They’re not much larger than lentils, but size doesn’t minimize the potential significance of nine newfound Dead Sea Scrolls that have lain unopened for the better part of six decades.
An Israeli scholar turned up the previously unexamined parchments, which had escaped the notice of academics and archaeologists as they focused on their other extraordinary finds in the 1950s. Once opened, the minuscule phylactery parchments from Qumran, while unlikely to yield any shattering historic, linguistic or religious breakthroughs, could shed new light on the religious practices of Second Temple Judaism.
The Israel Antiquities Authority has been tasked with unraveling and preserving the new discoveries — an acutely sensitive process and one which the IAA says it will conduct painstakingly, and only after conducting considerable preparatory research.
Phylacteries, known in Judaism by the Hebrew term tefillin, are pairs of leather cases containing biblical passages from the books of Exodus and Deuteronomy. One case is bound by leather thongs to the head and one to the arm during morning prayers, as prescribed by rabbinic interpretation of the Bible. The case worn on the head contains four scrolls in individual compartments, while the arm phylactery holds one scroll.
At least two dozen tefillin scroll fragments were known to have been found during excavations of the limestone caves overlooking the Dead Sea at Qumran in the 1950s (several phylactery boxes and straps were unearthed as well). They were among the world-famous cache of thousands of scrolls and scroll fragments containing biblical and sectarian texts from the Second Temple period. Since their discovery, the Qumran scrolls have been housed at the Israel Museum, and scholars have pored over the ancient documents and opened a window into ancient Jewish theology.
But these nine latest tiny scrolls had been overlooked — until now.

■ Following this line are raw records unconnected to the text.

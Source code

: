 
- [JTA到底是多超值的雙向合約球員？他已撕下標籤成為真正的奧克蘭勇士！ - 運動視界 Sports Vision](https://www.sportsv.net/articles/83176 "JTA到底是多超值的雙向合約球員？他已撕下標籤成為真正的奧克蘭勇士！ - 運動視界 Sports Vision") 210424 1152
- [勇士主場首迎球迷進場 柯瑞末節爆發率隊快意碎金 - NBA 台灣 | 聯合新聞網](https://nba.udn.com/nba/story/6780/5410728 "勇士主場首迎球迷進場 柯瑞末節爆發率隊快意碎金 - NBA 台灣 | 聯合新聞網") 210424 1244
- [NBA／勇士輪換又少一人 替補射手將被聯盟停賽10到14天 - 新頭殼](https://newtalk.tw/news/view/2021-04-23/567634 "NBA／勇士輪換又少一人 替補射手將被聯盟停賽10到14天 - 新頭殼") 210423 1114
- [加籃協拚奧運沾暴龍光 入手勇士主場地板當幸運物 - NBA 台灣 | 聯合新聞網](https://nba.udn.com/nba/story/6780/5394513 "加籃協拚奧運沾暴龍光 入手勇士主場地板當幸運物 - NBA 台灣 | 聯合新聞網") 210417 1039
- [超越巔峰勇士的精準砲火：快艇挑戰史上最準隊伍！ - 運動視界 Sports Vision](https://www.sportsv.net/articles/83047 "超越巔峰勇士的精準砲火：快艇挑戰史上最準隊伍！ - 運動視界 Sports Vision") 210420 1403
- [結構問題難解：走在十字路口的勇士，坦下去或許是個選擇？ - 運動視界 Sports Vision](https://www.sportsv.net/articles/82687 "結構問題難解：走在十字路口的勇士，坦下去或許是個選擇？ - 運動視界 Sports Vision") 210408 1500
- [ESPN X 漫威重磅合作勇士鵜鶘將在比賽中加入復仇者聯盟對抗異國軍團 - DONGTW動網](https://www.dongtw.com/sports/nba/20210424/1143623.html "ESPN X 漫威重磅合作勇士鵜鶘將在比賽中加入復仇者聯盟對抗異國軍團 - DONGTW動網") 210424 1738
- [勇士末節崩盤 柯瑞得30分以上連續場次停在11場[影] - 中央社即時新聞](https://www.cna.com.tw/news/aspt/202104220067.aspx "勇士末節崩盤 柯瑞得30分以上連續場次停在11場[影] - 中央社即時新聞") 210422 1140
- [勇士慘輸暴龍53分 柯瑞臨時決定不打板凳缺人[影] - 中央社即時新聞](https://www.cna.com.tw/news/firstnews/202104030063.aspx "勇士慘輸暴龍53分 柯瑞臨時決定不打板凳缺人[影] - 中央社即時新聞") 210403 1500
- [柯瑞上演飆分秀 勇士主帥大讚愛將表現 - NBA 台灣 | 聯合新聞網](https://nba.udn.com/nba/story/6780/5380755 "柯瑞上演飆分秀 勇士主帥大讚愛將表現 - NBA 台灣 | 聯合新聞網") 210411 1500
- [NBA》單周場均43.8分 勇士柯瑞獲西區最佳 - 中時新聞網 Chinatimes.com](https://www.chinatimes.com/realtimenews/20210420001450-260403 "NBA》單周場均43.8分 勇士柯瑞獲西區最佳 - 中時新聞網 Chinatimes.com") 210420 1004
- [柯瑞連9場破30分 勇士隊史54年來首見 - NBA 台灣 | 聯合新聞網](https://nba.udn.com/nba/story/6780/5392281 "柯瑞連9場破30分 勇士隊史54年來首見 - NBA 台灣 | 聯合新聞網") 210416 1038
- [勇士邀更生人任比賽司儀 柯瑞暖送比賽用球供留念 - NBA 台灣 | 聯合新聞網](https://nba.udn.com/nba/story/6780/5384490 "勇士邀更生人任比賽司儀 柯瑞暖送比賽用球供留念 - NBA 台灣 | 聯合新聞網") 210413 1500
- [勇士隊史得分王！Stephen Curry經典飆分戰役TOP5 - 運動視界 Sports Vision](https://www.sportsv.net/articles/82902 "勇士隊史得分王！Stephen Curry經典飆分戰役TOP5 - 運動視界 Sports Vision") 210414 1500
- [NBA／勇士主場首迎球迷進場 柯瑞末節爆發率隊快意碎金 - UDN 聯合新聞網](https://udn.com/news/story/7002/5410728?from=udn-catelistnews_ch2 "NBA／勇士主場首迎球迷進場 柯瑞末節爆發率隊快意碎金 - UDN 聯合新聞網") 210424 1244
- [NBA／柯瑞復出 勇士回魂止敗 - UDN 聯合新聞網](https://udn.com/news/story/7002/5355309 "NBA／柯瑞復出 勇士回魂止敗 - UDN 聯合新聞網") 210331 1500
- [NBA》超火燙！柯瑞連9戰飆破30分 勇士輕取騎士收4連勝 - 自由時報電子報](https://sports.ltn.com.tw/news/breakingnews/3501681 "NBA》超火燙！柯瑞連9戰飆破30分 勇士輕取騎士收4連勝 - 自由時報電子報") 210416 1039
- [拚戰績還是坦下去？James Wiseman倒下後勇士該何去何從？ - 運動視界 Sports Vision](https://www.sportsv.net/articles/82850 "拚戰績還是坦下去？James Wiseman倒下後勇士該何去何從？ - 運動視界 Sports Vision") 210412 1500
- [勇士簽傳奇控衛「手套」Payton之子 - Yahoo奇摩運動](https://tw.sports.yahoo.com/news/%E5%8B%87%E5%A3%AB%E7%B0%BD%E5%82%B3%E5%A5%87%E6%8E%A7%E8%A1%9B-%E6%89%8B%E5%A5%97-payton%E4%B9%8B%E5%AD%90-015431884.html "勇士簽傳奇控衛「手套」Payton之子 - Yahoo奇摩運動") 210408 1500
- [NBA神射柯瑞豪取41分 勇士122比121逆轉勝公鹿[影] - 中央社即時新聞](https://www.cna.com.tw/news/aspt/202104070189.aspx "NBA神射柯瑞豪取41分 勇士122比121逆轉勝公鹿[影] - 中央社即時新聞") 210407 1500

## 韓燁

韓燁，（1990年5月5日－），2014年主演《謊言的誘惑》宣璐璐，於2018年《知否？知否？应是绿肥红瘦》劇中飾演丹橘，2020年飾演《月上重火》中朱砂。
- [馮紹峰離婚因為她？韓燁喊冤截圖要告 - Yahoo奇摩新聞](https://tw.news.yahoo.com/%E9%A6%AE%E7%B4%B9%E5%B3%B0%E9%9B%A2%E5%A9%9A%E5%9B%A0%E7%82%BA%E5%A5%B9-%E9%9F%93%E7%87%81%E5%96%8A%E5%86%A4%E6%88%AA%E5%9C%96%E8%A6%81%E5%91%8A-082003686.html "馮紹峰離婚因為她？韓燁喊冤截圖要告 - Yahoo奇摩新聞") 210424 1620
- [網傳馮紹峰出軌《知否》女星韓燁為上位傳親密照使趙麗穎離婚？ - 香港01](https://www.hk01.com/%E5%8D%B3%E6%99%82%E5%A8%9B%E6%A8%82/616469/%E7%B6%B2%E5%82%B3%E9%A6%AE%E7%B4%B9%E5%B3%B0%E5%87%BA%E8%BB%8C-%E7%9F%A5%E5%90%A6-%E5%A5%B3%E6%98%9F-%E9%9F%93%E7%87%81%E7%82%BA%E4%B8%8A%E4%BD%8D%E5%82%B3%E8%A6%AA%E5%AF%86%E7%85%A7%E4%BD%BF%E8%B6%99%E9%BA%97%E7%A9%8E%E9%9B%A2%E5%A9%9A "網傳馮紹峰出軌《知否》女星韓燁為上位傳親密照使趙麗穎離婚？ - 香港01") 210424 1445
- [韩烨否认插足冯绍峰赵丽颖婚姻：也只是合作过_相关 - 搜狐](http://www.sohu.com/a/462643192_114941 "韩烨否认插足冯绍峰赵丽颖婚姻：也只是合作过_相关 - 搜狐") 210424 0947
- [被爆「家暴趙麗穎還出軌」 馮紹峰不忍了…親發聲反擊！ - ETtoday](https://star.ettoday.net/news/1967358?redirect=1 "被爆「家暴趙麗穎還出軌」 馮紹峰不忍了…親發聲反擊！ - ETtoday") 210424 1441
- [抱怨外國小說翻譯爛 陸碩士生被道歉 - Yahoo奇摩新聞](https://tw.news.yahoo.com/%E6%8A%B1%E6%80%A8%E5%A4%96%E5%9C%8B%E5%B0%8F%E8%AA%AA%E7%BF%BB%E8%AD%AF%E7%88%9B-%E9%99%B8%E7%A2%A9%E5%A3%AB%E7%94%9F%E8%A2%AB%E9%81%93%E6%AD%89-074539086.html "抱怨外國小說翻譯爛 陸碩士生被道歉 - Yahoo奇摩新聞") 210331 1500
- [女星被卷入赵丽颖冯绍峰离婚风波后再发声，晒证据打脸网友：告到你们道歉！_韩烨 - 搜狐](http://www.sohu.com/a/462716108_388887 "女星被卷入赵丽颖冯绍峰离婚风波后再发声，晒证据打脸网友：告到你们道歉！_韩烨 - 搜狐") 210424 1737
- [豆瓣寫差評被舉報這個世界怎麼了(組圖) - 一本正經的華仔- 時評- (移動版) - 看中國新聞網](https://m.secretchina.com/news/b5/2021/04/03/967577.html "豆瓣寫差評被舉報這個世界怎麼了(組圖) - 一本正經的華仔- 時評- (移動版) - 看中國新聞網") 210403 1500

Dr. Yonatan Adler, a lecturer at Ariel University and a post-doctoral researcher on Qumran tefillin at Hebrew University, was searching through the Israel Antiquities Authority’s climate-controlled storerooms in the Har Hotzvim neighborhood of Jerusalem in May 2013. There he found a phylactery case from Qumran among the organic artifacts stored in climate-controlled warehouses. Suspecting the case could contain a heretofore undocumented scroll, he had it scanned by an CT at Shaare Zedek Hospital. The analysis suggested there might indeed be an unseen parchment inside.
While that analysis has yet to be confirmed, Adler was spurred on by the discovery, and in December visited the Dead Sea Scroll labs at the Israel Museum. There he found two tiny scrolls inside the compartments of a tefillin case that had been documented but then put aside some time after 1952. The scrolls were never photographed or examined, and so have remained bound inside the leather box for roughly 2,000 years.
Then, just last month, Adler told The Times of Israel he “found a number of fragments of tefillin cases from Qumran Cave 4, together with seven rolled-up tefillin slips” which had never been opened.